Глаза застилал плотный туман, — и он же заволакивал сознание.
“Ты рехнулся? Я не буду этого говорить!” — ничем не прикрытый шок читался в широко раскрытых глазах.
Короткий кивок — и германец-гладиатор с кровожадной улыбкой сделал несколько шагов в его направлении. Он едва понимал латынь — и это делало его прекрасным орудием для всего, что было на уме у его хозяина.
Окровавленная ухмылка застыла на губах. Взгляд впился в ледяные серые глаза:
“Если ты хочешь, чтобы я хоть что-то когда-то сказал, ты возьмешь своего пса на привязь. У меня аневризма головного мозга, я могу умереть в любой момент.”
Он шел вперед. Шел вперед, потому что не знал, как остановиться. Не помнил, как повернуть назад. Казалось, что когда-то очень давно, в другой жизни, ему было хорошо известно, как это делается, но затем он основательно забыл.
“Я слышал, твоя жена скоро возвращается в Город…” — злорадный триумф сочился из каждого слова, что слетало с губ Октавия.
Холодные мурашки бежали по ледяной спине.
“При чем тут она?!” — голос срывался на крик.
“Она точно ничего не заподозрит, если приемный сын ее трагически погибшего мужа позовет ее к себе в гости” — продолжал Октавий, — “Я, пожалуй, даже разрешу тебе быть с ней в ее последние моменты. Я же не зверь какой-то.”

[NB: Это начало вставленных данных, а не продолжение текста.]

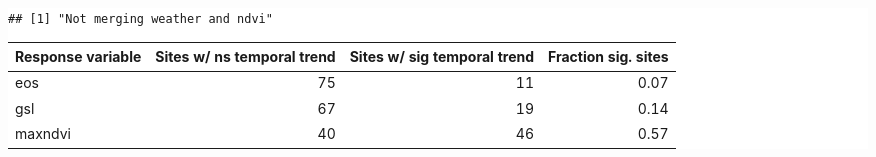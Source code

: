 

    ## [1] "Not merging weather and ndvi"

<table>
<thead>
<tr>
<th style="text-align:left;">
Response variable
</th>
<th style="text-align:right;">
Sites w/ ns temporal trend
</th>
<th style="text-align:right;">
Sites w/ sig temporal trend
</th>
<th style="text-align:right;">
Fraction sig. sites
</th>
</tr>
</thead>
<tbody>
<tr>
<td style="text-align:left;">
eos
</td>
<td style="text-align:right;">
75
</td>
<td style="text-align:right;">
11
</td>
<td style="text-align:right;">
0.07
</td>
</tr>
<tr>
<td style="text-align:left;">
gsl
</td>
<td style="text-align:right;">
67
</td>
<td style="text-align:right;">
19
</td>
<td style="text-align:right;">
0.14
</td>
</tr>
<tr>
<td style="text-align:left;">
maxndvi
</td>
<td style="text-align:right;">
40
</td>
<td style="text-align:right;">
46
</td>
<td style="text-align:right;">
0.57
</td>
</tr>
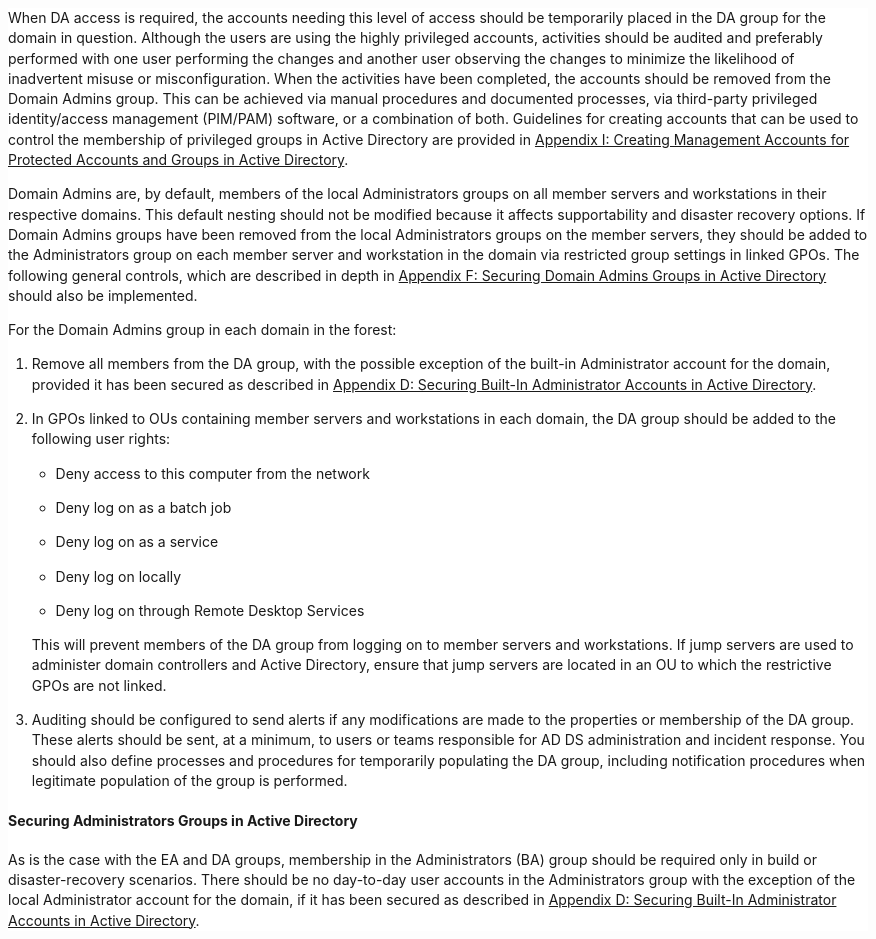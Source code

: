 When DA access is required, the accounts needing this level of access should be temporarily placed in the DA group for the domain in question. Although the users are using the highly privileged accounts, activities should be audited and preferably performed with one user performing the changes and another user observing the changes to minimize the likelihood of inadvertent misuse or misconfiguration. When the activities have been completed, the accounts should be removed from the Domain Admins group. This can be achieved via manual procedures and documented processes, via third\-party privileged identity\/access management \(PIM\/PAM\) software, or a combination of both. Guidelines for creating accounts that can be used to control the membership of privileged groups in Active Directory are provided in [Appendix I: Creating Management Accounts for Protected Accounts and Groups in Active Directory](../../../ad-ds/manage/component-updates/../../../ad-ds/manage/component-updates/Appendix-I--Creating-Management-Accounts-for-Protected-Accounts-and-Groups-in-Active-Directory.md).  
  
Domain Admins are, by default, members of the local Administrators groups on all member servers and workstations in their respective domains. This default nesting should not be modified because it affects supportability and disaster recovery options. If Domain Admins groups have been removed from the local Administrators groups on the member servers, they should be added to the Administrators group on each member server and workstation in the domain via restricted group settings in linked GPOs. The following general controls, which are described in depth in [Appendix F: Securing Domain Admins Groups in Active Directory](../../../ad-ds/plan/security-best-practices/Appendix-F--Securing-Domain-Admins-Groups-in-Active-Directory.md) should also be implemented.  
  
For the Domain Admins group in each domain in the forest:  
  
1.  Remove all members from the DA group, with the possible exception of the built\-in Administrator account for the domain, provided it has been secured as described in [Appendix D: Securing Built-In Administrator Accounts in Active Directory](../../../ad-ds/plan/security-best-practices/Appendix-D--Securing-Built-In-Administrator-Accounts-in-Active-Directory.md).  
  
2.  In GPOs linked to OUs containing member servers and workstations in each domain, the DA group should be added to the following user rights:  
  
    -   Deny access to this computer from the network  
  
    -   Deny log on as a batch job  
  
    -   Deny log on as a service  
  
    -   Deny log on locally  
  
    -   Deny log on through Remote Desktop Services  
  
    This will prevent members of the DA group from logging on to member servers and workstations. If jump servers are used to administer domain controllers and Active Directory, ensure that jump servers are located in an OU to which the restrictive GPOs are not linked.  
  
3.  Auditing should be configured to send alerts if any modifications are made to the properties or membership of the DA group. These alerts should be sent, at a minimum, to users or teams responsible for AD DS administration and incident response. You should also define processes and procedures for temporarily populating the DA group, including notification procedures when legitimate population of the group is performed.  
  
#### Securing Administrators Groups in Active Directory  
As is the case with the EA and DA groups, membership in the Administrators \(BA\) group should be required only in build or disaster\-recovery scenarios. There should be no day\-to\-day user accounts in the Administrators group with the exception of the local Administrator account for the domain, if it has been secured as described in [Appendix D: Securing Built-In Administrator Accounts in Active Directory](../../../ad-ds/plan/security-best-practices/Appendix-D--Securing-Built-In-Administrator-Accounts-in-Active-Directory.md).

Сердце замерло, пропуская несколько ударов. Шок. Непонимание. Отрицание.
Тихий голос.
“Ты не посмеешь…”
“Почему же?” — удивленно вздернутая бровь, — “Посмею. Более того, я обязательно это сделаю, если ты не скажешь слова. Выбор за тобой. Время пошло.”
Дыхание сбилось, но он не остановился ни на мгновение. Он не знал почему, но был уверен в том, что это невозможно. Что, если даже если ему каким-то чудом удастся затормозить — случится что-то ужасное. Непоправимое. Недопустимое.
Он должен был идти вперед.
“Мертвым нет хода обратно, в мир живых. Это — максимум того, на что они способны.” — приглушенные толстой стеной слова. Неожиданная пауза.
Собранные в кулак последние остатки воли.
“Атия, не тупи! Я живой, Атия!”
Он шел вперед. Странное наваждение рассеивалось вместе с предрассветными сумерками. На небосклоне разгоралась алая заря — и он прибавил ходу, словно пытаясь догнать уходящую ночь.
Времени, — утекающего сквозь пальцы песка, — с каждым мгновением оставалось все меньше и меньше.
“Что. Это. Было.”
Крик все еще стоял в ушах — и голос кричавшего был ему хорошо знаком.
“Это?” — Октавий вытирал окровавленные ладони какой-то тряпкой, — “Это Кальвин.